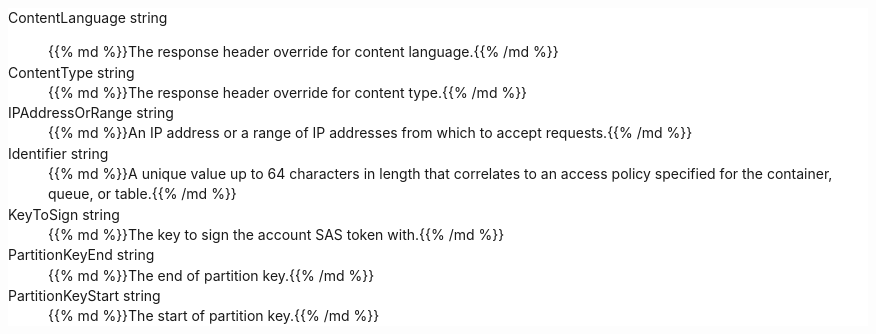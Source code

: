 <a href="#contentlanguage_go" style="color: inherit; text-decoration: inherit;">Content<wbr>Language</a>
</span>
        <span class="property-indicator"></span>
        <span class="property-type">string</span>
    </dt>
    <dd>{{% md %}}The response header override for content language.{{% /md %}}</dd><dt class="property-optional"
            title="Optional">
        <span id="contenttype_go">
<a href="#contenttype_go" style="color: inherit; text-decoration: inherit;">Content<wbr>Type</a>
</span>
        <span class="property-indicator"></span>
        <span class="property-type">string</span>
    </dt>
    <dd>{{% md %}}The response header override for content type.{{% /md %}}</dd><dt class="property-optional"
            title="Optional">
        <span id="ipaddressorrange_go">
<a href="#ipaddressorrange_go" style="color: inherit; text-decoration: inherit;">IPAddress<wbr>Or<wbr>Range</a>
</span>
        <span class="property-indicator"></span>
        <span class="property-type">string</span>
    </dt>
    <dd>{{% md %}}An IP address or a range of IP addresses from which to accept requests.{{% /md %}}</dd><dt class="property-optional"
            title="Optional">
        <span id="identifier_go">
<a href="#identifier_go" style="color: inherit; text-decoration: inherit;">Identifier</a>
</span>
        <span class="property-indicator"></span>
        <span class="property-type">string</span>
    </dt>
    <dd>{{% md %}}A unique value up to 64 characters in length that correlates to an access policy specified for the container, queue, or table.{{% /md %}}</dd><dt class="property-optional"
            title="Optional">
        <span id="keytosign_go">
<a href="#keytosign_go" style="color: inherit; text-decoration: inherit;">Key<wbr>To<wbr>Sign</a>
</span>
        <span class="property-indicator"></span>
        <span class="property-type">string</span>
    </dt>
    <dd>{{% md %}}The key to sign the account SAS token with.{{% /md %}}</dd><dt class="property-optional"
            title="Optional">
        <span id="partitionkeyend_go">
<a href="#partitionkeyend_go" style="color: inherit; text-decoration: inherit;">Partition<wbr>Key<wbr>End</a>
</span>
        <span class="property-indicator"></span>
        <span class="property-type">string</span>
    </dt>
    <dd>{{% md %}}The end of partition key.{{% /md %}}</dd><dt class="property-optional"
            title="Optional">
        <span id="partitionkeystart_go">
<a href="#partitionkeystart_go" style="color: inherit; text-decoration: inherit;">Partition<wbr>Key<wbr>Start</a>
</span>
        <span class="property-indicator"></span>
        <span class="property-type">string</span>
    </dt>
    <dd>{{% md %}}The start of partition key.{{% /md %}}</dd><dt class="property-optional"
            title="Optional">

○ ○ ○ ○ ○

# Task requirements:
Among the lines above, find those with the word "style". Copy them.

# Your response:
: <a href="#contentlanguage_go" style="color: inherit; text-decoration: inherit;">Content<wbr>Language</a>
<a href="#contenttype_go" style="color: inherit; text-decoration: inherit;">Content<wbr>Type</a>
<a href="#ipaddressorrange_go" style="color: inherit; text-decoration: inherit;">IPAddress<wbr>Or<wbr>Range</a>
<a href="#identifier_go" style="color: inherit; text-decoration: inherit;">Identifier</a>
<a href="#keytosign_go" style="color: inherit; text-decoration: inherit;">Key<wbr>To<wbr>Sign</a>
<a href="#partitionkeyend_go" style="color: inherit; text-decoration: inherit;">Partition<wbr>Key<wbr>End</a>
<a href="#partitionkeystart_go" style="color: inherit; text-decoration: inherit;">Partition<wbr>Key<wbr>Start</a>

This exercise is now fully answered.